As well as identifying the distinctive traces of lockdown landscapes on this blog – a dimension of ‘contemproary archaeology’  – I’ve also reflected on locked-down landscapes before the lockdown. I wish to return to this second theme since, during my government sanctioned daily exercises, I’ve been taking note of the many signs in my local landscape that attempt to direct literate walkers regarding rules and regulations of behaviour and access.

In short, these are all part of the archaeology of rules and regulation – the topic of a recent book. I’ve reviewed the book and thought it contained some fascinating and interesting academic studies. Yet, I did note how little attention was paid to public signage: locations, materials, choices of images and text, and how they attempt to assert rules and regulations.

There is a long history of these, from Roman milestones and medieval crosses to post-medieval property boundaries and modern road signs. Our contemproary landscape is packed is heaving with them, on gates, fences, pavements and streets.

Some are ‘angry’ – using their text to assert and even sometimes to threaten. Others try to  politely guide us about acceptable dog-walking and use of leads, not to feed horses, and where not to walk using rights of way across private land. Some are simply versions of staying ‘beware’ or ‘keep out’.

Most are professionally printed by landowners and local authorities, yet there are always the best (in terms of idiosyncracies, spellings and layout) which are hand-written. Typographical errors are commonplace. Red and black on white are the colours of authority. They are secured in many fasions too – with nails, screws, string and plastic hoops, while more official ones are placed on their own posts.
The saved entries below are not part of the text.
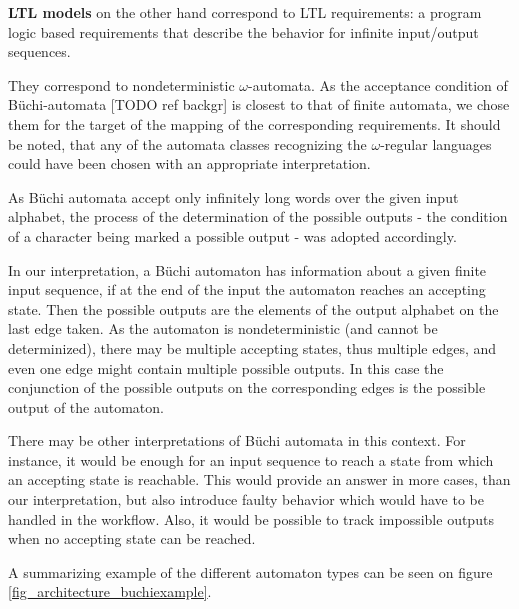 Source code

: 
\textbf{LTL models} on the other hand correspond to LTL requirements: a program logic based requirements that describe the behavior for infinite input/output sequences.%

They correspond to nondeterministic $\omega$-automata. As the acceptance condition of Büchi-automata [TODO ref backgr] is closest to that of finite automata, we chose them for the target of the mapping of the corresponding requirements. It should be noted, that any of the automata classes recognizing the $\omega$-regular languages could have been chosen with an appropriate interpretation.

As Büchi automata accept only infinitely long words over the given input alphabet, the process of the determination of the possible outputs - the condition of a character being marked a possible output - was adopted accordingly.

In our interpretation, a Büchi automaton has information about a given finite input sequence, if at the end of the input the automaton reaches an accepting state. Then the possible outputs are the elements of the output alphabet on the last edge taken. As the automaton is nondeterministic (and cannot be determinized), there may be multiple accepting states, thus multiple edges, and even one edge might contain multiple possible outputs. In this case the conjunction of the possible outputs on the corresponding edges is the possible output of the automaton.  

There may be other interpretations of Büchi automata in this context. For instance, it would be enough for an input sequence to reach a state from which an accepting state is reachable. This would provide an answer in more cases, than our interpretation, but also introduce faulty behavior which would have to be handled in the workflow. Also, it would be possible to track impossible outputs when no accepting state can be reached.

A summarizing example of the different automaton types can be seen on figure \ref{fig_architecture_buchiexample}.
Everyone has them in their locality: here are some of my local ones, punctuating the experience of walkers. Social distancing signs are simply the latest version of a long tradition. A greater awareness and critical evaluation of this plethora of signs from earl history to the present is something archaeologists are well-placed to investigate, from toll houses to railway crossings. I wonder if there are prehistoric equivalents and whether rock-carvings might sometimes be ‘pissing on territory’ too?